Exercise prompt >>
Each line in the listing below that contains "terminal" should be returned.

━━━━━━━━━━━━━━━━━━━━

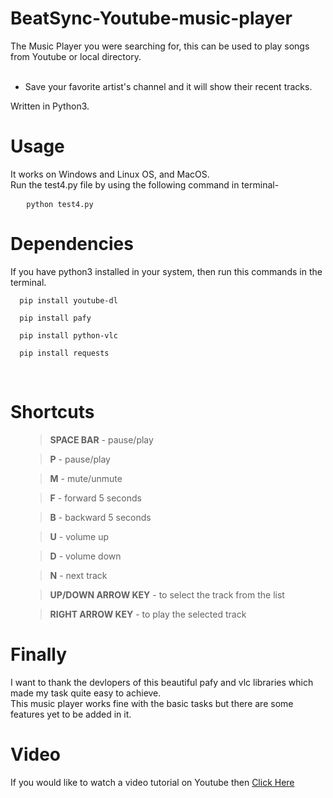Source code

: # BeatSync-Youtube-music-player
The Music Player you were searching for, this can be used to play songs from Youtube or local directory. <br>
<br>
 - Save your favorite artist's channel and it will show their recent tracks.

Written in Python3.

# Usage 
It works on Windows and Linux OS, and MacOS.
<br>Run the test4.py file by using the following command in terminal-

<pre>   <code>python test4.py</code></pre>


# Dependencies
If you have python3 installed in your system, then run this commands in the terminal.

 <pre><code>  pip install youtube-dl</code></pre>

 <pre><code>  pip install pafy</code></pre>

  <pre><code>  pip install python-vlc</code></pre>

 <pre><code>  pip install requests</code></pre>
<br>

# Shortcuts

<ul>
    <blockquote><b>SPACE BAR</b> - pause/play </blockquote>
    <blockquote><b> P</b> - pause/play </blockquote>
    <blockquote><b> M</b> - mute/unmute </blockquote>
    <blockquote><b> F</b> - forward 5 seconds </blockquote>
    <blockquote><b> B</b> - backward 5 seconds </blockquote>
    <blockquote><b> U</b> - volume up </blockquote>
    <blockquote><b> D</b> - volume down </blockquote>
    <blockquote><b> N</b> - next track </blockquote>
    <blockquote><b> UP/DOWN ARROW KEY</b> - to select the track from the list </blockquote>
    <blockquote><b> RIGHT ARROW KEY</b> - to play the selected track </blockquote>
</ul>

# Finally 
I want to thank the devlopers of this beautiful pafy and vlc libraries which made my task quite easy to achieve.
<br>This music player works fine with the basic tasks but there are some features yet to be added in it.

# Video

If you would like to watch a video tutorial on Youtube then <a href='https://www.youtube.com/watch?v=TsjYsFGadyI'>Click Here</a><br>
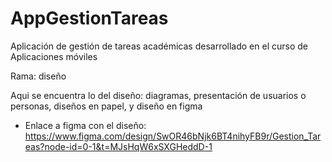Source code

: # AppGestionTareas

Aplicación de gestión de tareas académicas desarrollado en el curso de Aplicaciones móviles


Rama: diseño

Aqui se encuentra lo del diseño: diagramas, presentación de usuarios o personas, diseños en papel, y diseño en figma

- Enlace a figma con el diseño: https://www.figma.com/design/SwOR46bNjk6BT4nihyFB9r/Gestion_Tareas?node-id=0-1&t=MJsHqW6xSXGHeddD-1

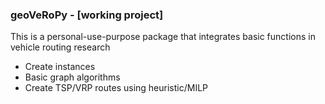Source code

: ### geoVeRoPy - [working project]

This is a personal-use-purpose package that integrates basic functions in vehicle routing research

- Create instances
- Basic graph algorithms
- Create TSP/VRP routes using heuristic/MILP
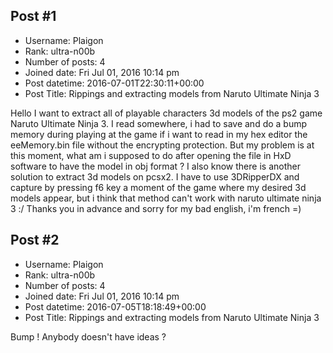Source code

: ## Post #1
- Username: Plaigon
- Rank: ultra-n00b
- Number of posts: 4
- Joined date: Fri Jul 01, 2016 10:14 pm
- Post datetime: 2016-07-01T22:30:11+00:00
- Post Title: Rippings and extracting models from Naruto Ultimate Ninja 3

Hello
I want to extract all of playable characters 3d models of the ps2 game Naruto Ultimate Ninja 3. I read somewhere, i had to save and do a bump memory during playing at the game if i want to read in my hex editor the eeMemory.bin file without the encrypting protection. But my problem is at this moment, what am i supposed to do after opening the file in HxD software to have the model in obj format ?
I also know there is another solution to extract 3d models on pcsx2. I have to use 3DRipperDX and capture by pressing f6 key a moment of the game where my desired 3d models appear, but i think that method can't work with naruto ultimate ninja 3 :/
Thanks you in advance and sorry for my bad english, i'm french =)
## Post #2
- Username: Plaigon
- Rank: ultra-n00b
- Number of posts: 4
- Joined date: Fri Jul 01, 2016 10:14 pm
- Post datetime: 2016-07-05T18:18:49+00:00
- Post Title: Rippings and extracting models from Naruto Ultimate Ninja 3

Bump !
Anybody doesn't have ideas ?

━━━━━━━━━━━━━━━━━━━━

Written response >>
<br>Run the test4.py file by using the following command in terminal-
If you have python3 installed in your system, then run this commands in the terminal.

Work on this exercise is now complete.